All lines from the one containing "- URL: <https://github.com/bitly/go-nsq>" down to the one containing "### bitly/nsq", both ends included, are to be given again exactly; omit the rest of the listing below.

START Input for this task

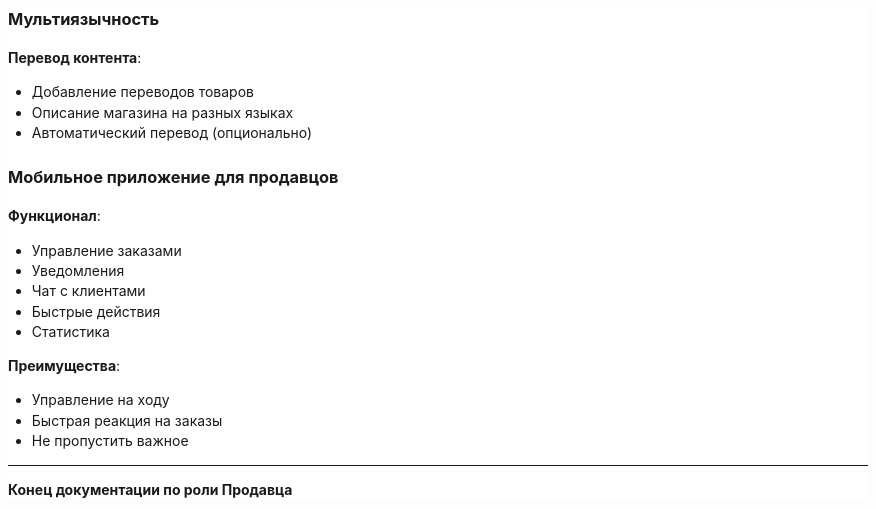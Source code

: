 ### Мультиязычность

**Перевод контента**:
- Добавление переводов товаров
- Описание магазина на разных языках
- Автоматический перевод (опционально)

### Мобильное приложение для продавцов

**Функционал**:
- Управление заказами
- Уведомления
- Чат с клиентами
- Быстрые действия
- Статистика

**Преимущества**:
- Управление на ходу
- Быстрая реакция на заказы
- Не пропустить важное

---

**Конец документации по роли Продавца**

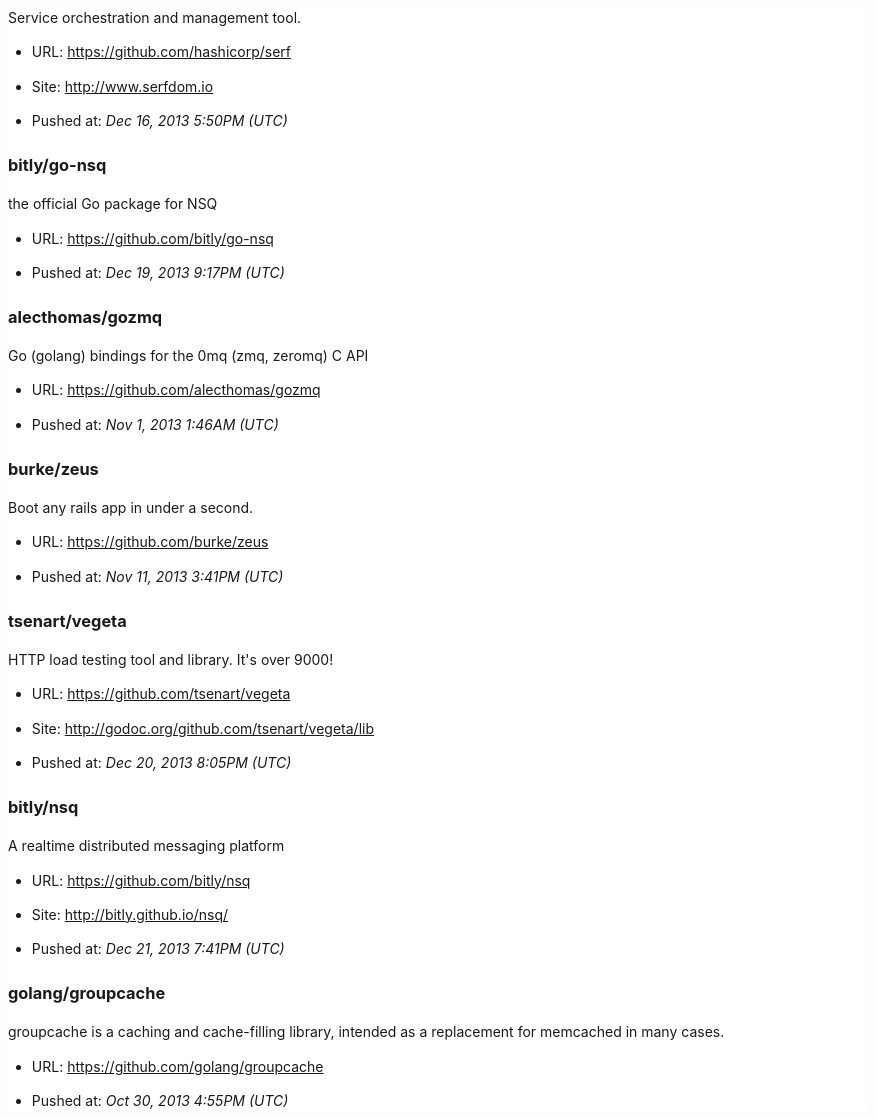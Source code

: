 Service orchestration and management tool.

- URL: <https://github.com/hashicorp/serf>

- Site: <http://www.serfdom.io>

- Pushed at: _Dec 16, 2013 5:50PM (UTC)_

### bitly/go-nsq

the official Go package for NSQ

- URL: <https://github.com/bitly/go-nsq>

- Pushed at: _Dec 19, 2013 9:17PM (UTC)_

### alecthomas/gozmq

Go (golang) bindings for the 0mq (zmq, zeromq) C API

- URL: <https://github.com/alecthomas/gozmq>

- Pushed at: _Nov 1, 2013 1:46AM (UTC)_

### burke/zeus

Boot any rails app in under a second.

- URL: <https://github.com/burke/zeus>

- Pushed at: _Nov 11, 2013 3:41PM (UTC)_

### tsenart/vegeta

HTTP load testing tool and library. It's over 9000!

- URL: <https://github.com/tsenart/vegeta>

- Site: <http://godoc.org/github.com/tsenart/vegeta/lib>

- Pushed at: _Dec 20, 2013 8:05PM (UTC)_

### bitly/nsq

A realtime distributed messaging platform

- URL: <https://github.com/bitly/nsq>

- Site: <http://bitly.github.io/nsq/>

- Pushed at: _Dec 21, 2013 7:41PM (UTC)_

### golang/groupcache

groupcache is a caching and cache-filling library, intended as a replacement for memcached in many cases.

- URL: <https://github.com/golang/groupcache>

- Pushed at: _Oct 30, 2013 4:55PM (UTC)_
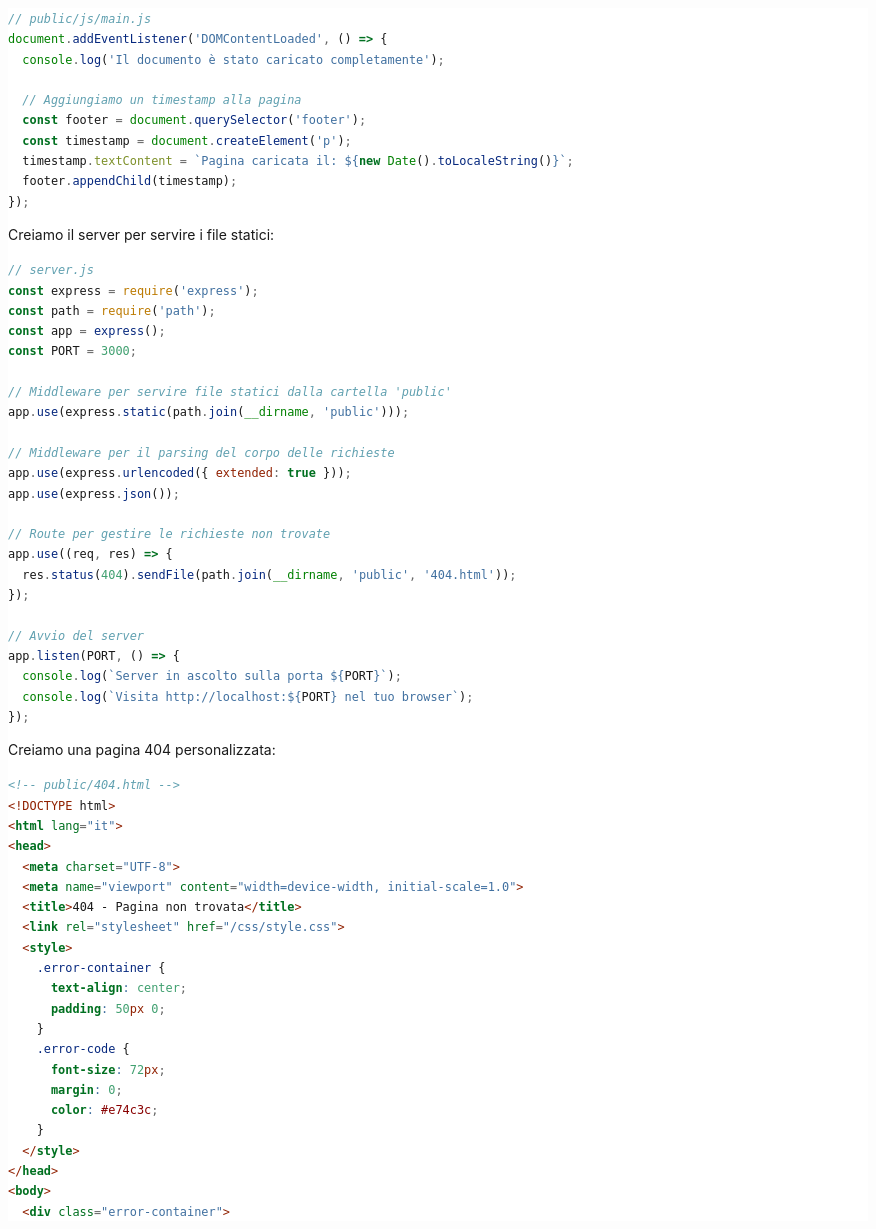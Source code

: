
 ```javascript
// public/js/main.js
document.addEventListener('DOMContentLoaded', () => {
  console.log('Il documento è stato caricato completamente');
  
  // Aggiungiamo un timestamp alla pagina
  const footer = document.querySelector('footer');
  const timestamp = document.createElement('p');
  timestamp.textContent = `Pagina caricata il: ${new Date().toLocaleString()}`;
  footer.appendChild(timestamp);
});
```

Creiamo il server per servire i file statici:

```javascript
// server.js
const express = require('express');
const path = require('path');
const app = express();
const PORT = 3000;

// Middleware per servire file statici dalla cartella 'public'
app.use(express.static(path.join(__dirname, 'public')));

// Middleware per il parsing del corpo delle richieste
app.use(express.urlencoded({ extended: true }));
app.use(express.json());

// Route per gestire le richieste non trovate
app.use((req, res) => {
  res.status(404).sendFile(path.join(__dirname, 'public', '404.html'));
});

// Avvio del server
app.listen(PORT, () => {
  console.log(`Server in ascolto sulla porta ${PORT}`);
  console.log(`Visita http://localhost:${PORT} nel tuo browser`);
});
```

Creiamo una pagina 404 personalizzata:

```html
<!-- public/404.html -->
<!DOCTYPE html>
<html lang="it">
<head>
  <meta charset="UTF-8">
  <meta name="viewport" content="width=device-width, initial-scale=1.0">
  <title>404 - Pagina non trovata</title>
  <link rel="stylesheet" href="/css/style.css">
  <style>
    .error-container {
      text-align: center;
      padding: 50px 0;
    }
    .error-code {
      font-size: 72px;
      margin: 0;
      color: #e74c3c;
    }
  </style>
</head>
<body>
  <div class="error-container">
```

END Input for this task

» Problem solution:
- URL: <https://github.com/bitly/go-nsq>

- Pushed at: _Dec 19, 2013 9:17PM (UTC)_

### alecthomas/gozmq

Go (golang) bindings for the 0mq (zmq, zeromq) C API

- URL: <https://github.com/alecthomas/gozmq>

- Pushed at: _Nov 1, 2013 1:46AM (UTC)_

### burke/zeus

Boot any rails app in under a second.

- URL: <https://github.com/burke/zeus>

- Pushed at: _Nov 11, 2013 3:41PM (UTC)_

### tsenart/vegeta

HTTP load testing tool and library. It's over 9000!

- URL: <https://github.com/tsenart/vegeta>

- Site: <http://godoc.org/github.com/tsenart/vegeta/lib>

- Pushed at: _Dec 20, 2013 8:05PM (UTC)_

### bitly/nsq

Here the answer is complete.